Task item
Whatever appears in the records apart from pictures must be reproduced exactly.

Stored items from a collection
****

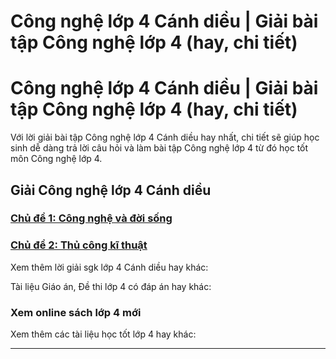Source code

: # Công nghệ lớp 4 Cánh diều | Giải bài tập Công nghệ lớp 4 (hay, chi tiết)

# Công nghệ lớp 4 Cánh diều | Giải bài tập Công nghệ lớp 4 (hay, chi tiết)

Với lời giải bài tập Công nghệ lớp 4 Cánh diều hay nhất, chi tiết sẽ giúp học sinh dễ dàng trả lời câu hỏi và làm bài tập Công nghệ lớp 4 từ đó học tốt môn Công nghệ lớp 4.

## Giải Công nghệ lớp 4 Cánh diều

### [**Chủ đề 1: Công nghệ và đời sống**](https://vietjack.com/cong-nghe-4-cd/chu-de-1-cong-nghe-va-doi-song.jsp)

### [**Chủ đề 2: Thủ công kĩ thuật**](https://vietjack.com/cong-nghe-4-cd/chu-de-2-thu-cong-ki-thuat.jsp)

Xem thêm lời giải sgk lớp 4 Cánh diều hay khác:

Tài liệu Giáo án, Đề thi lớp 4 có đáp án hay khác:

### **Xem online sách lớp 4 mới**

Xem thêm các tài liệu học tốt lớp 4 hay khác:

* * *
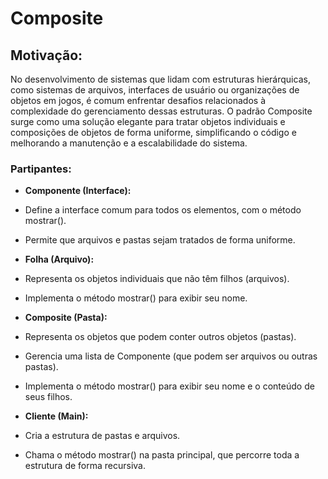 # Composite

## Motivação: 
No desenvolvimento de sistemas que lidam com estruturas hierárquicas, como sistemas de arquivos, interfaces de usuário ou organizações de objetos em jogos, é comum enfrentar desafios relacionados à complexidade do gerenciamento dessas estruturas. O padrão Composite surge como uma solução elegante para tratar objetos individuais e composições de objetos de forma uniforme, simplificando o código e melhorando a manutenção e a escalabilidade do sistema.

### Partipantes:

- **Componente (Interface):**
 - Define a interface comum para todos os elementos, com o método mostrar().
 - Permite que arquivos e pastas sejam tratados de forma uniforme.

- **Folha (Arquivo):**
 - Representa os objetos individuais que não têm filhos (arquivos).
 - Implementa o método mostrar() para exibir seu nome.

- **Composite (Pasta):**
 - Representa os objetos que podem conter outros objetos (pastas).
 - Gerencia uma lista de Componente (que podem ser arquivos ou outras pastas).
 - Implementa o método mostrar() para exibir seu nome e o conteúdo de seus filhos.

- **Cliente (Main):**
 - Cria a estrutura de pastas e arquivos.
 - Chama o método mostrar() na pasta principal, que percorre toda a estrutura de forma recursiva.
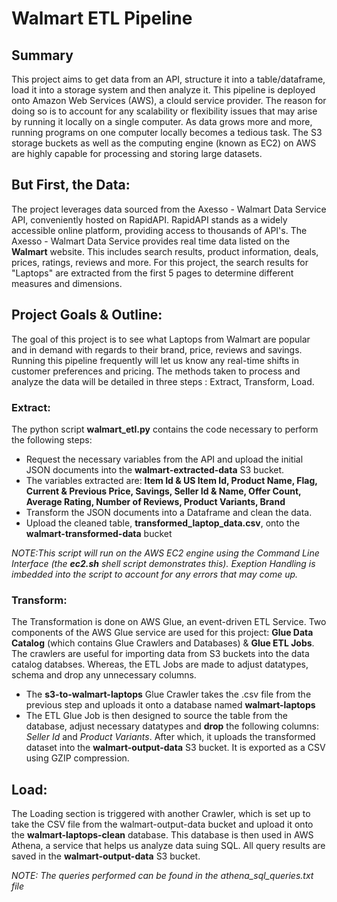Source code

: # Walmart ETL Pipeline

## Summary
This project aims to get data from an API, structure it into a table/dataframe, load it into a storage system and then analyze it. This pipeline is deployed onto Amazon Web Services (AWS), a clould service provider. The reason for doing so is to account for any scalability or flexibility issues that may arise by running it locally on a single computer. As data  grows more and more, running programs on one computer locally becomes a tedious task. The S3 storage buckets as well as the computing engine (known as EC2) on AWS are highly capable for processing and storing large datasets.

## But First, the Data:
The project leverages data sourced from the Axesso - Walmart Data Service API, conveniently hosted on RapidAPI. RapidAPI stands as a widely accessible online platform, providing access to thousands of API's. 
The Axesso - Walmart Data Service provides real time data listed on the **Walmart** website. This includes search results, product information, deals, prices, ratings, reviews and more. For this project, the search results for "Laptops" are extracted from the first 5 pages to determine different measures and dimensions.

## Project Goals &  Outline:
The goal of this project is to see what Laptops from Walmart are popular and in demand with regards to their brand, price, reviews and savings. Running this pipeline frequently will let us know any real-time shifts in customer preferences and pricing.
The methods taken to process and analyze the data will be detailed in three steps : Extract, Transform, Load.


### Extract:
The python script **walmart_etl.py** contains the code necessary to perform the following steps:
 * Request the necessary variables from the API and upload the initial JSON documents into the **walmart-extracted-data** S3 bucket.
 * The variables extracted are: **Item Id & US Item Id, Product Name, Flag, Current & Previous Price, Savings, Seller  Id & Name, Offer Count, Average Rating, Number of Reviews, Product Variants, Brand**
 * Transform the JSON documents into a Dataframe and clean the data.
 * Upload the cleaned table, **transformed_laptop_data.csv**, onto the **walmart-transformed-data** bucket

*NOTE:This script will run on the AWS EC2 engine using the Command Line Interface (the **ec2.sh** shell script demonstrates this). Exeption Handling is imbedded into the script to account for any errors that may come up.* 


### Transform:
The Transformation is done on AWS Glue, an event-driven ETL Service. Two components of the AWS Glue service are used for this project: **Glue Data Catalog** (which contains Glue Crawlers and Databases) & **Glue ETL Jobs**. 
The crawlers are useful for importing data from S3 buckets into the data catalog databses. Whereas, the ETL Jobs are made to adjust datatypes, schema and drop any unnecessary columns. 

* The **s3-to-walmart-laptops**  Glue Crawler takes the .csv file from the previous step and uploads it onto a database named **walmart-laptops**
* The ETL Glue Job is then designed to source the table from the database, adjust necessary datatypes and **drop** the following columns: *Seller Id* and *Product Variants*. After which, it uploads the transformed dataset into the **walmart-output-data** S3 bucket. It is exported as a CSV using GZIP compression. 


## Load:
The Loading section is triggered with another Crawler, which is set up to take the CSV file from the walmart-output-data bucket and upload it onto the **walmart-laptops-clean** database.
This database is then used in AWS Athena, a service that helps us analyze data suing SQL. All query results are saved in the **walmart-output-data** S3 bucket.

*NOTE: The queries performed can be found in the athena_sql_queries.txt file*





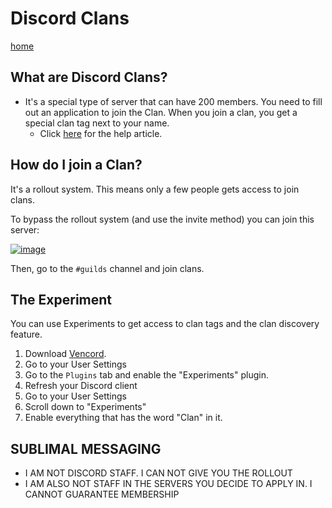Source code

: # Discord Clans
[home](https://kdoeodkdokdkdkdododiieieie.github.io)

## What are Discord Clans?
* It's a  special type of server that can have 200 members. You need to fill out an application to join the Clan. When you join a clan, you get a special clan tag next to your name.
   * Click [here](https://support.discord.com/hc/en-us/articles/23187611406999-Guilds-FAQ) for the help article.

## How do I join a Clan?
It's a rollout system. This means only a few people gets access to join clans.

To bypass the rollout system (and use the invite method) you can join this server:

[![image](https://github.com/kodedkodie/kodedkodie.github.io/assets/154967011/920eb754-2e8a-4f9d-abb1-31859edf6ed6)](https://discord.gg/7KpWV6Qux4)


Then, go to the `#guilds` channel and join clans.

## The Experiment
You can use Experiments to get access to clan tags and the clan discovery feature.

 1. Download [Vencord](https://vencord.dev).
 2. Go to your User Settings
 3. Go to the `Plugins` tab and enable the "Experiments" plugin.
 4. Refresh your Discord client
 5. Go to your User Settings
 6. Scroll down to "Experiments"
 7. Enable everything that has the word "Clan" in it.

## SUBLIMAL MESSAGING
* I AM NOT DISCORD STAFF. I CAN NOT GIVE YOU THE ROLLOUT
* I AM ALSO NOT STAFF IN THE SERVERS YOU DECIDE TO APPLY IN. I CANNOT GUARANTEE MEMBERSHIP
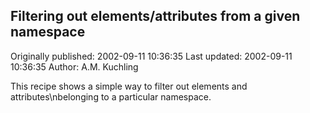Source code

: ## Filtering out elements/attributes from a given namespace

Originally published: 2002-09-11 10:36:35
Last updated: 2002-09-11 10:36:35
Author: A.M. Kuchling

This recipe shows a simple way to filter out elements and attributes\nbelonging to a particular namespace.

****

Exercise solution
Source code

: # Công nghệ lớp 4 Cánh diều | Giải bài tập Công nghệ lớp 4 (hay, chi tiết)

# Công nghệ lớp 4 Cánh diều | Giải bài tập Công nghệ lớp 4 (hay, chi tiết)

Với lời giải bài tập Công nghệ lớp 4 Cánh diều hay nhất, chi tiết sẽ giúp học sinh dễ dàng trả lời câu hỏi và làm bài tập Công nghệ lớp 4 từ đó học tốt môn Công nghệ lớp 4.

## Giải Công nghệ lớp 4 Cánh diều

### [**Chủ đề 1: Công nghệ và đời sống**](https://vietjack.com/cong-nghe-4-cd/chu-de-1-cong-nghe-va-doi-song.jsp)

### [**Chủ đề 2: Thủ công kĩ thuật**](https://vietjack.com/cong-nghe-4-cd/chu-de-2-thu-cong-ki-thuat.jsp)

Xem thêm lời giải sgk lớp 4 Cánh diều hay khác:

Tài liệu Giáo án, Đề thi lớp 4 có đáp án hay khác:

### **Xem online sách lớp 4 mới**

Xem thêm các tài liệu học tốt lớp 4 hay khác:

* * *
 # Composite

## Motivação: 
No desenvolvimento de sistemas que lidam com estruturas hierárquicas, como sistemas de arquivos, interfaces de usuário ou organizações de objetos em jogos, é comum enfrentar desafios relacionados à complexidade do gerenciamento dessas estruturas. O padrão Composite surge como uma solução elegante para tratar objetos individuais e composições de objetos de forma uniforme, simplificando o código e melhorando a manutenção e a escalabilidade do sistema.

### Partipantes:

- **Componente (Interface):**
 - Define a interface comum para todos os elementos, com o método mostrar().
 - Permite que arquivos e pastas sejam tratados de forma uniforme.

- **Folha (Arquivo):**
 - Representa os objetos individuais que não têm filhos (arquivos).
 - Implementa o método mostrar() para exibir seu nome.

- **Composite (Pasta):**
 - Representa os objetos que podem conter outros objetos (pastas).
 - Gerencia uma lista de Componente (que podem ser arquivos ou outras pastas).
 - Implementa o método mostrar() para exibir seu nome e o conteúdo de seus filhos.

- **Cliente (Main):**
 - Cria a estrutura de pastas e arquivos.
 - Chama o método mostrar() na pasta principal, que percorre toda a estrutura de forma recursiva.
Source code

: # Walmart ETL Pipeline

## Summary
This project aims to get data from an API, structure it into a table/dataframe, load it into a storage system and then analyze it. This pipeline is deployed onto Amazon Web Services (AWS), a clould service provider. The reason for doing so is to account for any scalability or flexibility issues that may arise by running it locally on a single computer. As data  grows more and more, running programs on one computer locally becomes a tedious task. The S3 storage buckets as well as the computing engine (known as EC2) on AWS are highly capable for processing and storing large datasets.

## But First, the Data:
The project leverages data sourced from the Axesso - Walmart Data Service API, conveniently hosted on RapidAPI. RapidAPI stands as a widely accessible online platform, providing access to thousands of API's. 
The Axesso - Walmart Data Service provides real time data listed on the **Walmart** website. This includes search results, product information, deals, prices, ratings, reviews and more. For this project, the search results for "Laptops" are extracted from the first 5 pages to determine different measures and dimensions.

## Project Goals &  Outline:
The goal of this project is to see what Laptops from Walmart are popular and in demand with regards to their brand, price, reviews and savings. Running this pipeline frequently will let us know any real-time shifts in customer preferences and pricing.
The methods taken to process and analyze the data will be detailed in three steps : Extract, Transform, Load.


### Extract:
The python script **walmart_etl.py** contains the code necessary to perform the following steps:
 * Request the necessary variables from the API and upload the initial JSON documents into the **walmart-extracted-data** S3 bucket.
 * The variables extracted are: **Item Id & US Item Id, Product Name, Flag, Current & Previous Price, Savings, Seller  Id & Name, Offer Count, Average Rating, Number of Reviews, Product Variants, Brand**
 * Transform the JSON documents into a Dataframe and clean the data.
 * Upload the cleaned table, **transformed_laptop_data.csv**, onto the **walmart-transformed-data** bucket

*NOTE:This script will run on the AWS EC2 engine using the Command Line Interface (the **ec2.sh** shell script demonstrates this). Exeption Handling is imbedded into the script to account for any errors that may come up.* 


### Transform:
The Transformation is done on AWS Glue, an event-driven ETL Service. Two components of the AWS Glue service are used for this project: **Glue Data Catalog** (which contains Glue Crawlers and Databases) & **Glue ETL Jobs**. 
The crawlers are useful for importing data from S3 buckets into the data catalog databses. Whereas, the ETL Jobs are made to adjust datatypes, schema and drop any unnecessary columns. 

* The **s3-to-walmart-laptops**  Glue Crawler takes the .csv file from the previous step and uploads it onto a database named **walmart-laptops**
* The ETL Glue Job is then designed to source the table from the database, adjust necessary datatypes and **drop** the following columns: *Seller Id* and *Product Variants*. After which, it uploads the transformed dataset into the **walmart-output-data** S3 bucket. It is exported as a CSV using GZIP compression. 


## Load:
The Loading section is triggered with another Crawler, which is set up to take the CSV file from the walmart-output-data bucket and upload it onto the **walmart-laptops-clean** database.
This database is then used in AWS Athena, a service that helps us analyze data suing SQL. All query results are saved in the **walmart-output-data** S3 bucket.

*NOTE: The queries performed can be found in the athena_sql_queries.txt file*





Source code

: # Discord Clans
[home](https://kdoeodkdokdkdkdododiieieie.github.io)

## What are Discord Clans?
* It's a  special type of server that can have 200 members. You need to fill out an application to join the Clan. When you join a clan, you get a special clan tag next to your name.
   * Click [here](https://support.discord.com/hc/en-us/articles/23187611406999-Guilds-FAQ) for the help article.

## How do I join a Clan?
It's a rollout system. This means only a few people gets access to join clans.

To bypass the rollout system (and use the invite method) you can join this server:

[![image](https://github.com/kodedkodie/kodedkodie.github.io/assets/154967011/920eb754-2e8a-4f9d-abb1-31859edf6ed6)](https://discord.gg/7KpWV6Qux4)


Then, go to the `#guilds` channel and join clans.

## The Experiment
You can use Experiments to get access to clan tags and the clan discovery feature.

 1. Download [Vencord](https://vencord.dev).
 2. Go to your User Settings
 3. Go to the `Plugins` tab and enable the "Experiments" plugin.
 4. Refresh your Discord client
 5. Go to your User Settings
 6. Scroll down to "Experiments"
 7. Enable everything that has the word "Clan" in it.

## SUBLIMAL MESSAGING
* I AM NOT DISCORD STAFF. I CAN NOT GIVE YOU THE ROLLOUT
* I AM ALSO NOT STAFF IN THE SERVERS YOU DECIDE TO APPLY IN. I CANNOT GUARANTEE MEMBERSHIP
Source code

: ## Filtering out elements/attributes from a given namespace

Originally published: 2002-09-11 10:36:35
Last updated: 2002-09-11 10:36:35
Author: A.M. Kuchling

This recipe shows a simple way to filter out elements and attributes\nbelonging to a particular namespace.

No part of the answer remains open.